■ Task instructions: Take every line from the entries below that includes the word "pathing" and copy it.

Plain-text document sources

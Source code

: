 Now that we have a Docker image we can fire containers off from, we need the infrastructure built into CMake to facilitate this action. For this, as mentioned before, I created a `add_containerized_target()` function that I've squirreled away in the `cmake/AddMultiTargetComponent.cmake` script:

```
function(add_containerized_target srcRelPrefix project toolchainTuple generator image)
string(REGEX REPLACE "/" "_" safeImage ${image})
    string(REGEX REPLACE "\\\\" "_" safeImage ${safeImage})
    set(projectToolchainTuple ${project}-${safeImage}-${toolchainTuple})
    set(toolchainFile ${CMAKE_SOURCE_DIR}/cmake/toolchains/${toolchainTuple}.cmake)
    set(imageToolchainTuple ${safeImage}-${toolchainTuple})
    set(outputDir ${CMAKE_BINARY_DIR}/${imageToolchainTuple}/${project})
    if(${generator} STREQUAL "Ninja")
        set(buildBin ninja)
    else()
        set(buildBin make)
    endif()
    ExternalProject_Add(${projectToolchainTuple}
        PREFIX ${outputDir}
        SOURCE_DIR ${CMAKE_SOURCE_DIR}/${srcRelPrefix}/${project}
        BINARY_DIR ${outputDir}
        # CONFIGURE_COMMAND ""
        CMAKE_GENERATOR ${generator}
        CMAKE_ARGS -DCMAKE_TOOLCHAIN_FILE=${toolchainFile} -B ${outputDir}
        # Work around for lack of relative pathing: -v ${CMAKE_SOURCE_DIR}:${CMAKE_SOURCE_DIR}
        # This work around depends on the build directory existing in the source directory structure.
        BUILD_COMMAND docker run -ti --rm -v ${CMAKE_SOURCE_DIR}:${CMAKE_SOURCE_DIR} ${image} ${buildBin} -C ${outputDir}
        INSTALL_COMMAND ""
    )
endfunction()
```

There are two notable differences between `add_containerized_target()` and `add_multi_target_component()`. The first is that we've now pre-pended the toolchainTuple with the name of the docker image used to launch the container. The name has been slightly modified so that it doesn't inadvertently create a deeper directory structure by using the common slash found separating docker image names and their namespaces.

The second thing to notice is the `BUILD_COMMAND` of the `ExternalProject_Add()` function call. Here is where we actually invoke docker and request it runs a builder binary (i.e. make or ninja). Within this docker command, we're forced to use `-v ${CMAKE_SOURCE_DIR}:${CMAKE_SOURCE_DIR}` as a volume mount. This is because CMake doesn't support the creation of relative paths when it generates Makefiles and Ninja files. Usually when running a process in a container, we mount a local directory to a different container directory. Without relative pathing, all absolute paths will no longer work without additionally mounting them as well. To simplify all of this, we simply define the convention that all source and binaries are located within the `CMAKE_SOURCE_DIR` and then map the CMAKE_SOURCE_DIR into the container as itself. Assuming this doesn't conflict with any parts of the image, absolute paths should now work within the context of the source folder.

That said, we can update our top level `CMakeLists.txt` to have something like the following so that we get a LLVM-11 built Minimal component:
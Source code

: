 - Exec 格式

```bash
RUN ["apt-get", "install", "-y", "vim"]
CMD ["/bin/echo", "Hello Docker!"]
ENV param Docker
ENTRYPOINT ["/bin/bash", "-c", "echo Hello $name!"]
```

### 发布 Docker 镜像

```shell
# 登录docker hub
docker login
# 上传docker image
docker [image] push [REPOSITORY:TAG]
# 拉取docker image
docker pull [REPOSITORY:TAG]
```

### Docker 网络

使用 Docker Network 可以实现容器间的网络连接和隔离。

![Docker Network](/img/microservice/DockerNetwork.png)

■ Exercise answer:
        # Work around for lack of relative pathing: -v ${CMAKE_SOURCE_DIR}:${CMAKE_SOURCE_DIR}
The second thing to notice is the `BUILD_COMMAND` of the `ExternalProject_Add()` function call. Here is where we actually invoke docker and request it runs a builder binary (i.e. make or ninja). Within this docker command, we're forced to use `-v ${CMAKE_SOURCE_DIR}:${CMAKE_SOURCE_DIR}` as a volume mount. This is because CMake doesn't support the creation of relative paths when it generates Makefiles and Ninja files. Usually when running a process in a container, we mount a local directory to a different container directory. Without relative pathing, all absolute paths will no longer work without additionally mounting them as well. To simplify all of this, we simply define the convention that all source and binaries are located within the `CMAKE_SOURCE_DIR` and then map the CMAKE_SOURCE_DIR into the container as itself. Assuming this doesn't conflict with any parts of the image, absolute paths should now work within the context of the source folder.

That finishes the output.